DATA PROVIDED Start Marker

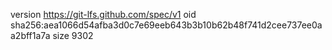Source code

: version https://git-lfs.github.com/spec/v1
oid sha256:aea1066d54afba3d0c7e69eeb643b3b10b62b48f741d2cee737ee0aa2bff1a7a
size 9302
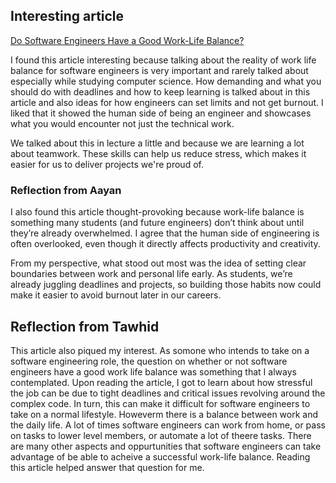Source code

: ## Interesting article

[Do Software Engineers Have a Good Work-Life Balance?](https://www.tealhq.com/work-life-balance/software-engineer#:~:text=Work%2DLife%20Balance%20FAQs%20for%20Software%20Engineer&text=On%20average%2C%20Software%20Engineers%20generally,engineers%20might%20work%20longer%20hours.)

I found this article interesting because talking about the reality of work life balance for software engineers is very important and rarely talked about especially while studying computer science. How demanding and what you should do with deadlines and how to keep learning is talked about in this article and also ideas for how engineers can set limits and not get burnout. I liked that it showed the human side of being an engineer and showcases what you would encounter not just the technical work.

We talked about this in lecture a little and because we are learning a lot about teamwork. These skills can help us reduce stress, which makes it easier for us to deliver projects we're proud of.

### Reflection from Aayan

I also found this article thought-provoking because work-life balance is something many students (and future engineers) don’t think about until they’re already overwhelmed. I agree that the human side of engineering is often overlooked, even though it directly affects productivity and creativity.  

From my perspective, what stood out most was the idea of setting clear boundaries between work and personal life early. As students, we’re already juggling deadlines and projects, so building those habits now could make it easier to avoid burnout later in our careers.

## Reflection from Tawhid
This article also piqued my interest. As somone who intends to take on a software engineering role, the question on whether or not software engineers have a good work life balance was something that I always contemplated. Upon reading the article, I got to learn about how stressful the job can be due to tight deadlines and critical issues revolving around the complex code. In turn, this can make it difficult for software engineers to take on a normal lifestyle. Howeverm there is a balance between work and the daily life. A lot of times software engineers can work from home, or pass on tasks to lower level members, or automate a lot of theere tasks. There are many other aspects and oppurtunities that software engineers can take advantage of be able to acheive a successful work-life balance. Reading this article helped answer that question for me.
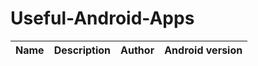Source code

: # Useful-Android-Apps

| Name | Description | Author | Android version |
| --- | :---: | :---: | :---: |
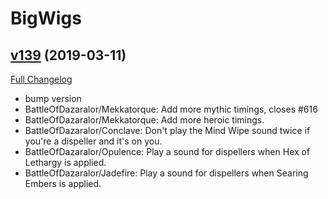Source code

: # BigWigs

## [v139](https://github.com/BigWigsMods/BigWigs/tree/v139) (2019-03-11)
[Full Changelog](https://github.com/BigWigsMods/BigWigs/compare/v138.1...v139)

- bump version  
- BattleOfDazaralor/Mekkatorque: Add more mythic timings, closes #616  
- BattleOfDazaralor/Mekkatorque: Add more heroic timings.  
- BattleOfDazaralor/Conclave: Don't play the Mind Wipe sound twice if you're a dispeller and it's on you.  
- BattleOfDazaralor/Opulence: Play a sound for dispellers when Hex of Lethargy is applied.  
- BattleOfDazaralor/Jadefire: Play a sound for dispellers when Searing Embers is applied.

DATA PROVIDED End Marker

■ **YOUR OBJECTIVE**
Show the lines above that include "Android".

■ **RESULT FOR THIS EXERCISE**
: # Useful-Android-Apps
| Name | Description | Author | Android version |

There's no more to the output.